In questi quindici anni, ha scoperto qualcosa di nuovo rispetto a quello che aveva notato in precedenza nella figura di Chesterton?
“Sì. Se 15-20 anni fa mi aveva colpito molto il Chesterton narratore (padre Brown, ‘Il Napoleone di Notting Hill’, ecc.) e la sua vicenda umana, in questo periodo, anche per l’emersione di altri testi inediti, ho avuto modo di scoprire il Chesterton filosofo (se non addirittura teologo) che affondava la propria fede anche nelle figure di grandi santi del passato come Tommaso Moro, San Francesco d’Assisi (al quale ha dedicato una stupenda biografia) e San Tommaso d’Aquino. Ho scoperto davvero un teologo che era capace di raccontare i misteri della fede e di ragionare sui problemi dell’uomo con semplicità e immediatezza, il che non ha mai voluto dire ‘banalizzazione’. Chesterton era un uomo molto umile, non si dava arie di essere un sapiente e un intellettuale ma, dietro quest’umiltà, c’era una cultura sterminata che riversava nei suoi libri. Io ho avuto la fortuna di vedere la sua biblioteca, a Oxford, ed è qualcosa di incredibile: aveva una grande curiosità intellettuale, non c’era nulla che non gli interessasse, che non gli stesse a cuore o che non indagasse del pensiero umano. E quindi, se magari la cultura ufficiale non lo ha mai celebrato e consacrato come intellettuale, abbiamo in Chesterton forse il più grande pensatore cristiano del Novecento”.

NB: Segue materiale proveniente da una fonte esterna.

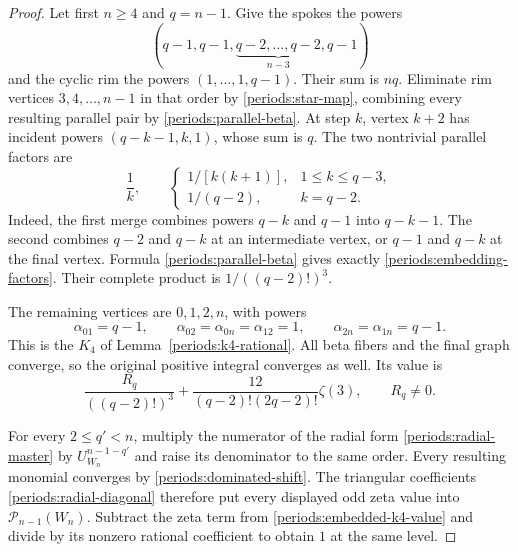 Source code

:\begin{proof}
Let first $n\ge4$ and $q=n-1$.  Give the spokes the powers
\begin{equation}
 (q-1,q-1,\underbrace{q-2,\ldots,q-2}_{n-3},q-1)
 \label{periods:embedded-spokes}
\end{equation}
and the cyclic rim the powers $(1,\ldots,1,q-1)$.  Their sum is $nq$.
Eliminate rim vertices $3,4,\ldots,n-1$ in that order by
\eqref{periods:star-map}, combining every resulting parallel pair by
\eqref{periods:parallel-beta}.  At step $k$, vertex $k+2$ has incident
powers $(q-k-1,k,1)$, whose sum is $q$.  The two nontrivial parallel
factors are
\begin{equation}
 \frac1k,\qquad
 \begin{cases}
 1/[k(k+1)],&1\le k\le q-3,\\
 1/(q-2),&k=q-2.
 \end{cases}
 \label{periods:embedding-factors}
\end{equation}
Indeed, the first merge combines powers $q-k$ and $q-1$ into
$q-k-1$.  The second combines $q-2$ and $q-k$ at an intermediate
vertex, or $q-1$ and $q-k$ at the final vertex.  Formula
\eqref{periods:parallel-beta} gives exactly
\eqref{periods:embedding-factors}.  Their complete product is
$1/((q-2)!)^3$.

The remaining vertices are $0,1,2,n$, with powers
\begin{equation}
 \alpha_{01}=q-1,\qquad
 \alpha_{02}=\alpha_{0n}=\alpha_{12}=1,\qquad
 \alpha_{2n}=\alpha_{1n}=q-1.
 \label{periods:final-k4}
\end{equation}
This is the $K_4$ of Lemma~\ref{periods:k4-rational}.  All beta fibers
and the final graph converge, so the original positive integral
converges as well.  Its value is
\begin{equation}
 \frac{R_q}{((q-2)!)^3}
 +\frac{12}{(q-2)!(2q-2)!}\zeta(3),
 \qquad R_q\ne0.
 \label{periods:embedded-k4-value}
\end{equation}

For every $2\le q'<n$, multiply the numerator of the radial form
\eqref{periods:radial-master} by $U_{W_n}^{n-1-q'}$ and raise its
denominator to the same order.  Every resulting monomial converges by
\eqref{periods:dominated-shift}.  The triangular coefficients
\eqref{periods:radial-diagonal} therefore put every displayed odd zeta
value into $\mathcal P_{n-1}(W_n)$.  Subtract the zeta term from
\eqref{periods:embedded-k4-value} and divide by its nonzero rational
coefficient to obtain $1$ at the same level.


\end{proof}
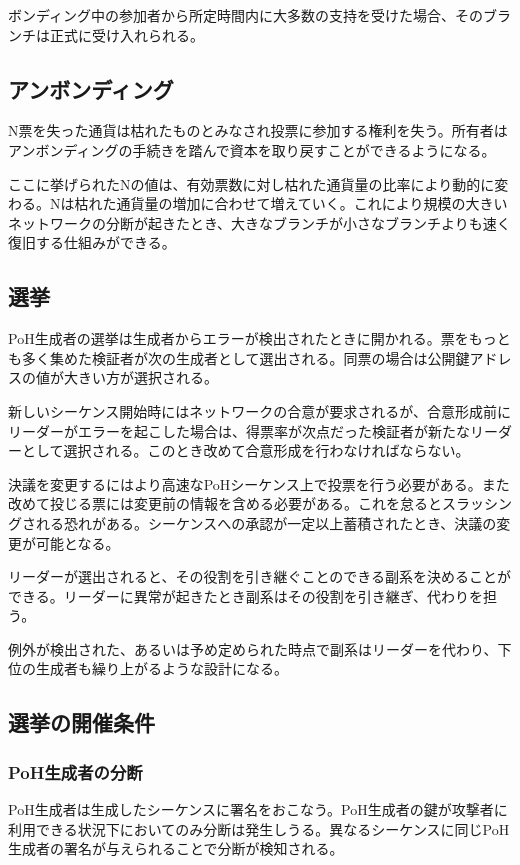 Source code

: \documentclass[12pt]{ltjsarticle}
\begin{document}
ボンディング中の参加者から所定時間内に大多数の支持を受けた場合、そのブランチは正式に受け入れられる。

\subsection{アンボンディング}

N票を失った通貨は枯れたものとみなされ投票に参加する権利を失う。所有者はアンボンディングの手続きを踏んで資本を取り戻すことができるようになる。

ここに挙げられたNの値は、有効票数に対し枯れた通貨量の比率により動的に変わる。Nは枯れた通貨量の増加に合わせて増えていく。これにより規模の大きいネットワークの分断が起きたとき、大きなブランチが小さなブランチよりも速く復旧する仕組みができる。

\subsection{選挙}\label{subsec:elections}
PoH生成者の選挙は生成者からエラーが検出されたときに開かれる。票をもっとも多く集めた検証者が次の生成者として選出される。同票の場合は公開鍵アドレスの値が大きい方が選択される。

新しいシーケンス開始時にはネットワークの合意が要求されるが、合意形成前にリーダーがエラーを起こした場合は、得票率が次点だった検証者が新たなリーダーとして選択される。このとき改めて合意形成を行わなければならない。

決議を変更するにはより高速なPoHシーケンス上で投票を行う必要がある。また改めて投じる票には変更前の情報を含める必要がある。これを怠るとスラッシングされる恐れがある。シーケンスへの承認が一定以上蓄積されたとき、決議の変更が可能となる。

リーダーが選出されると、その役割を引き継ぐことのできる副系を決めることができる。リーダーに異常が起きたとき副系はその役割を引き継ぎ、代わりを担う。

例外が検出された、あるいは予め定められた時点で副系はリーダーを代わり、下位の生成者も繰り上がるような設計になる。

\subsection{選挙の開催条件}
\subsubsection{PoH生成者の分断}

PoH生成者は生成したシーケンスに署名をおこなう。PoH生成者の鍵が攻撃者に利用できる状況下においてのみ分断は発生しうる。異なるシーケンスに同じPoH生成者の署名が与えられることで分断が検知される。
\end{document}
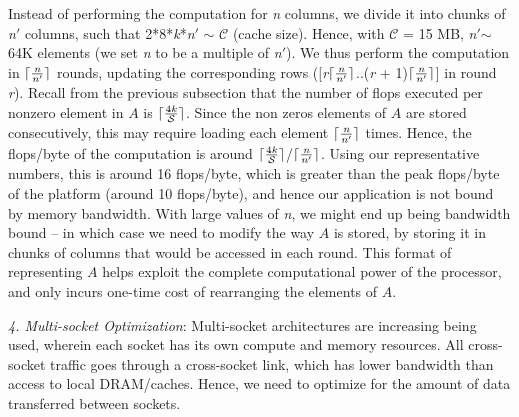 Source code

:      Instead of performing the computation for {\it{n}} columns, we
     divide it into chunks of {\it{n}}$'$ columns, such that
     2*8*{\it{k}}*{\it{n}}$'$ $\sim$ $\mathcal{C}$ (cache size). Hence, with
     $\mathcal{C}$ = 15 MB,  {\it{n}}$'$$\sim$ 64K elements (we set
     {\it{n}} to be a multiple of {\it{n}}$'$). %
     We thus perform the computation in
     $\lceil\frac{\it{n}}{\it{n}'}\rceil$ rounds, 
     updating the corresponding rows
     ([{\it{r}}$\lceil\frac{\it{n}}{\it{n}'}\rceil$..({\it{r}} +
     1)$\lceil\frac{\it{n}}{\it{n}'}\rceil$]
     in round {\it{r}}).
     Recall from the previous subsection that the number of flops
     executed per nonzero element in $A$ is
     $\lceil\frac{4{\it{k}}}{\mathcal{S}}\rceil$.
     Since the non zeros elements of $A$ are stored consecutively, 
     this may require loading each element
     $\lceil\frac{\it{n}}{\it{n}'}\rceil$ times. Hence, the flops/byte
     of the computation is around
     $\lceil\frac{4{\it{k}}}{\mathcal{S}}\rceil$/$\lceil\frac{\it{n}}{\it{n}'}\rceil$.
     Using our representative numbers, this is around 16 flops/byte,
     which is greater than the peak flops/byte of the platform (around
     10 flops/byte), and
     hence our application is not bound by memory bandwidth. With
     large values of {\it{n}}, we might end up being bandwidth bound
     -- in which case we need to modify the way $A$ is stored, by
     storing it in chunks of columns that would be accessed in each
     round. This format of representing $A$  helps 
     exploit the complete computational power of the processor, 
     and only incurs
     one-time cost of rearranging  the elements of $A$.

     

     \vspace*{0.05in}
     {\it{4. Multi-socket Optimization}}: 
     Multi-socket architectures are increasing being used,
     wherein each socket has its own
     compute and memory resources. 
     All cross-socket traffic goes through a
     cross-socket link, which has lower bandwidth than access to local
     DRAM/caches. Hence, we need to optimize for the amount of data
     transferred between sockets. %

Il Chesterton-pensiero si incentra quindi nella figura dell’uomo? Un uomo semplice ma che, con l’intelletto, sopperisce a eventuali mancanze fisiche, come nel caso di padre Brown?
“Certo. C’è un libro di Chesterton che si chiama ‘Man alive’ (tradotto in Italia anche con il titolo ‘Le avventure di un uomo vivo’): lui ci mostra come essere uomini vivi, veri e quindi autentici, innamorati e cercatori della verità. La quale, poi, non può non diventare un elemento vivificante della nostra vita: ‘non dobbiamo vivacchiare’, ci dice, ma vivere con pienezza nel nostro tempo, nel lavoro, negli affetti e nelle passioni. Essere uomini vivi, come lo stesso padre Brown il quale non viene preso molto sul serio, è snobbato quando viene incontrato: le persone vedono questo ‘pretino’ dalla faccia insignificante dentro il quale, invece, ci sono una profondità e una ricchezza di saggezza e di umanità assolute. In qualche modo, attraverso figure come padre Brown, Chesterton ci dice anche: ‘Tenete gli occhi aperti e non giudicate alla prima impressione’.

E’ quindi questo il segreto dell’attualità e della validità culturale di Chesterton?
“Se Chesterton diceva che lo straordinario segreto del cristianesimo è la gioia, possiamo dire che il suo straordinario segreto è questo desiderio di essere uomini vivi, cercatori di verità. E, una volta trovata o trovati da questa verità (perché ci viene incontro), dirla, trasmetterla e gridarla dai tetti. Lui era un grande testimone e comunicatore della fede: lo faceva sui giornali e nei suoi tanti libri. Insomma, un appassionato comunicatore della verità, della bellezza e di tutto ciò che dà senso alla vita umana. Tutto questo è stato Gilbert Chesterton”.

La vostra ricerca, dunque, non si fermerà qui…
“Andremo avanti anzitutto perché, come Società Chestertoniana che ha un blog che, non a caso, si chiama ‘Il blog dell’Uomo Vivo’, vogliamo continuare a far conoscere Chesterton. E poi, quello che io e don Daniele (De Rosa, ndr) ci auguriamo è che molte persone, attraverso le pagine del nostro libro, possano incontrare questa straordinaria figura e questo pensiero che è semplice ma illuminante, del quale anche la chiesa del nostro tempo ha bisogno. E’ un nostro piccolo contributo anche all’opera di evangelizzazione del terzo millennio”.